== Your goal ==
How do the lines below between the ones holding "0.60 & 2.00" and "0.66 & 2.00", inclusive, read? Give them again exactly, with no other lines.

- Opening Delimiter -

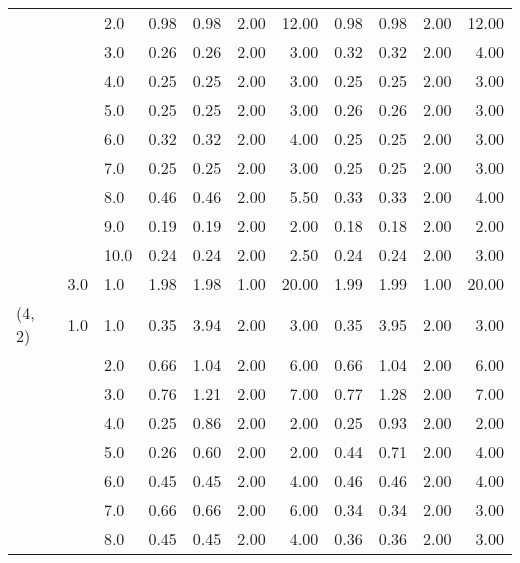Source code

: \begin{tabular}{lllrrrrrrrr}
       &     & 2.0  &       0.98 &      0.98 & 2.00 &  12.00 &       0.98 &      0.98 & 2.00 &  12.00 \\
       &     & 3.0  &       0.26 &      0.26 & 2.00 &   3.00 &       0.32 &      0.32 & 2.00 &   4.00 \\
       &     & 4.0  &       0.25 &      0.25 & 2.00 &   3.00 &       0.25 &      0.25 & 2.00 &   3.00 \\
       &     & 5.0  &       0.25 &      0.25 & 2.00 &   3.00 &       0.26 &      0.26 & 2.00 &   3.00 \\
       &     & 6.0  &       0.32 &      0.32 & 2.00 &   4.00 &       0.25 &      0.25 & 2.00 &   3.00 \\
       &     & 7.0  &       0.25 &      0.25 & 2.00 &   3.00 &       0.25 &      0.25 & 2.00 &   3.00 \\
       &     & 8.0  &       0.46 &      0.46 & 2.00 &   5.50 &       0.33 &      0.33 & 2.00 &   4.00 \\
       &     & 9.0  &       0.19 &      0.19 & 2.00 &   2.00 &       0.18 &      0.18 & 2.00 &   2.00 \\
       &     & 10.0 &       0.24 &      0.24 & 2.00 &   2.50 &       0.24 &      0.24 & 2.00 &   3.00 \\
       & 3.0 & 1.0  &       1.98 &      1.98 & 1.00 &  20.00 &       1.99 &      1.99 & 1.00 &  20.00 \\
(4, 2) & 1.0 & 1.0  &       0.35 &      3.94 & 2.00 &   3.00 &       0.35 &      3.95 & 2.00 &   3.00 \\
       &     & 2.0  &       0.66 &      1.04 & 2.00 &   6.00 &       0.66 &      1.04 & 2.00 &   6.00 \\
       &     & 3.0  &       0.76 &      1.21 & 2.00 &   7.00 &       0.77 &      1.28 & 2.00 &   7.00 \\
       &     & 4.0  &       0.25 &      0.86 & 2.00 &   2.00 &       0.25 &      0.93 & 2.00 &   2.00 \\
       &     & 5.0  &       0.26 &      0.60 & 2.00 &   2.00 &       0.44 &      0.71 & 2.00 &   4.00 \\
       &     & 6.0  &       0.45 &      0.45 & 2.00 &   4.00 &       0.46 &      0.46 & 2.00 &   4.00 \\
       &     & 7.0  &       0.66 &      0.66 & 2.00 &   6.00 &       0.34 &      0.34 & 2.00 &   3.00 \\
       &     & 8.0  &       0.45 &      0.45 & 2.00 &   4.00 &       0.36 &      0.36 & 2.00 &   3.00 \\

\end{tabular}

- Closing Delimiter -

== Exercise solution ==
       &     & 5.0  &       0.26 &      0.60 & 2.00 &   2.00 &       0.44 &      0.71 & 2.00 &   4.00 \\
       &     & 6.0  &       0.45 &      0.45 & 2.00 &   4.00 &       0.46 &      0.46 & 2.00 &   4.00 \\
       &     & 7.0  &       0.66 &      0.66 & 2.00 &   6.00 &       0.34 &      0.34 & 2.00 &   3.00 \\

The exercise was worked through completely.